7. The engine according to claim 3 wherein a compression cylinder and a
combustion cylinder at least partially simultaneously aspirate air.
8. The engine according to claim 1 including electrical means for igniting
the fuel in the combustion cylinders.
9. The engine according to claim 1 wherein the pistons of the combustion
cylinders, the expansion cylinder and the overcharge cylinder are the same
size.
10. The engine according to claim 1 including means for cooling the engine.
Description
TECHNICAL FIELD
The instant invention is directed towards internal combustion engines in
general and, more particularly, to a compounded overcharged engine that
develops increased efficiency especially when used in its adiabatic diesel
version.
BACKGROUND ART
Throughout their history, attempts have been made to increase the
efficiency of internal combustion engines. Although many designs and
alternatives have been proposed, it is generally conceded that for the
foreseeable future, the spark ignition and diesel designs will be the
motive engines of choice.
Mass produced engines have relatively mediocre efficiency ratings--about
35-40%. The great bulk of wasted energy is lost in the form of unutilized
heat. Accordingly, engine development has been directed towards increasing
the recovery and utilization of the lost heat.
In particular, in recent years there has been extensive research directed
towards adiabatic engines (more properly low heat rejection engines) and
methods of recovering extra power from them. These are best summarized in
Comparative Evaluations of Three Alternate Power Cycles for Waste Heat
Recovery from Exhaust of Adiabatic Diesel Engines, by M. M. Barley, Jul.
1985, DOE/NASA/50194-43 NASA TM-86953. This study compared the
efficiencies of turbocharged, turbocharged-after cooled engines,
turbocharged-turbocompounded and turbocharged-turbocompound-after cooled.

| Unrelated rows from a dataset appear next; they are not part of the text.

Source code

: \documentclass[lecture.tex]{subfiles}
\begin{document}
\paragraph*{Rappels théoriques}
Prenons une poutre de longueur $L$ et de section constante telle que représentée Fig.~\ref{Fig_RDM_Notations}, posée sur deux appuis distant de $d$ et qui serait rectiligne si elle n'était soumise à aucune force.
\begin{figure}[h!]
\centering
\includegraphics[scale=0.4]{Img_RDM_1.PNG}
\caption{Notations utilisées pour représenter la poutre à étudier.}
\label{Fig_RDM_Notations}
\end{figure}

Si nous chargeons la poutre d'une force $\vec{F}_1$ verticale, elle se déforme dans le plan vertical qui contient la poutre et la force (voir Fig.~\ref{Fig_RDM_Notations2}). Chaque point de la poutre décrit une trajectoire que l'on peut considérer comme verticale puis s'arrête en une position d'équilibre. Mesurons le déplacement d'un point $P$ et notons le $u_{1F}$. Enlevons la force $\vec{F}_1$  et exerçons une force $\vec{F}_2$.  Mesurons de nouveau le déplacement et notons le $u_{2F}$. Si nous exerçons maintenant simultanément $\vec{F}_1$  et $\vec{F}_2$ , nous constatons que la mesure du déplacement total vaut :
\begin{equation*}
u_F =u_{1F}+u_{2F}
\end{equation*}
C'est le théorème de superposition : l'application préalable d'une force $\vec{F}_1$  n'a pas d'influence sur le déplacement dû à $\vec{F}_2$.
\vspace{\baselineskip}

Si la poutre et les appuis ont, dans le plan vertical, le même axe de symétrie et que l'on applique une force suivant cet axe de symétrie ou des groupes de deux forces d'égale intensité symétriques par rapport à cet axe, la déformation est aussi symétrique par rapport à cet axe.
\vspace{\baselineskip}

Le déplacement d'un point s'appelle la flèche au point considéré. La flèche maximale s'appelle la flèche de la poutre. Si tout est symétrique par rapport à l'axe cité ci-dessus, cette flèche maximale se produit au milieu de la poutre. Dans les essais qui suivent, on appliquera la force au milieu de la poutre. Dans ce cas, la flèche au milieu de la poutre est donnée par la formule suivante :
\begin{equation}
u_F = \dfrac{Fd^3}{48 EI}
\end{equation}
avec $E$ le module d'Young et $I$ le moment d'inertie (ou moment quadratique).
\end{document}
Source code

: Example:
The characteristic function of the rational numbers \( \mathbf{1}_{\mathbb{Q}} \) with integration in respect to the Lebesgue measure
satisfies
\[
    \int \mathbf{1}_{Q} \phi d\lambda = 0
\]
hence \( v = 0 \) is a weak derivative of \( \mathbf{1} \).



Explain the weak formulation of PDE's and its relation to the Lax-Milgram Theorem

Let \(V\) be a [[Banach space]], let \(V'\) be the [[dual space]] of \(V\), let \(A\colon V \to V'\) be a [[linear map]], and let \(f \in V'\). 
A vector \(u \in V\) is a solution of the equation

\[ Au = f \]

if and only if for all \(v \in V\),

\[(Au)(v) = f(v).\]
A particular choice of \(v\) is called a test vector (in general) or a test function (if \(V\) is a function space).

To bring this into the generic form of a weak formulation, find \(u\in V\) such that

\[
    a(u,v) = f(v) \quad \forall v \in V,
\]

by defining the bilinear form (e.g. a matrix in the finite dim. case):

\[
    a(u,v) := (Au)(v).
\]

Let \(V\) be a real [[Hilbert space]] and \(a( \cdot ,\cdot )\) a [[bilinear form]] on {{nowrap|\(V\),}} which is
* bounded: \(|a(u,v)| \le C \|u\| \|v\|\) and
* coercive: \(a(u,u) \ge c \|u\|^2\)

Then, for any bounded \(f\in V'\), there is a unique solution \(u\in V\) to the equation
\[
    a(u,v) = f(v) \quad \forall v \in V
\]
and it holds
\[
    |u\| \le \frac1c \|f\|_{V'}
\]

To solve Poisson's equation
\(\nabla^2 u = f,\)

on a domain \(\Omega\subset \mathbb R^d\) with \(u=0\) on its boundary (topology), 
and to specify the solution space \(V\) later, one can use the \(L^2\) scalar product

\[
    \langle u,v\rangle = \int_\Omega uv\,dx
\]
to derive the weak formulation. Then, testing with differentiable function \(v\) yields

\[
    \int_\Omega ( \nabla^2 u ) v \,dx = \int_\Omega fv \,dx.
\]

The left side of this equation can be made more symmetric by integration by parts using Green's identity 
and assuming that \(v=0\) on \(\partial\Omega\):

It also compared the costs and efficiencies for three methods of auxiliary
power derived from the waste heat, namely steam Rankine, organic Rankine
and Brayton cycles. All of this recent work involves turbine auxiliaries,
i.e. in a turbocharged-turbocompounded diesel engine, the diesel exhaust
passes first through a hot turbine connected by a shaft to a
turbocompressor and then the hot gas passes through another hot turbine
connected through a gear train to the crankshaft. Analysis of this report
shows that none of these alternatives are presently economical with
respect to a standard diesel truck engine with turbocharging and
aftercooling. That is to say that the fuel saving cannot pay for the
increased capital cost of the compound engine designs. Likewise, older
compound diesel engine designs employing compounding by auxiliary pistons
have never proven economical. This is in the most part because designs
proposed in the past have lost far more power per unit volume of cylinder
than they gain in specific fuel consumption or again the fuel saving could
never justify the increased capital cost.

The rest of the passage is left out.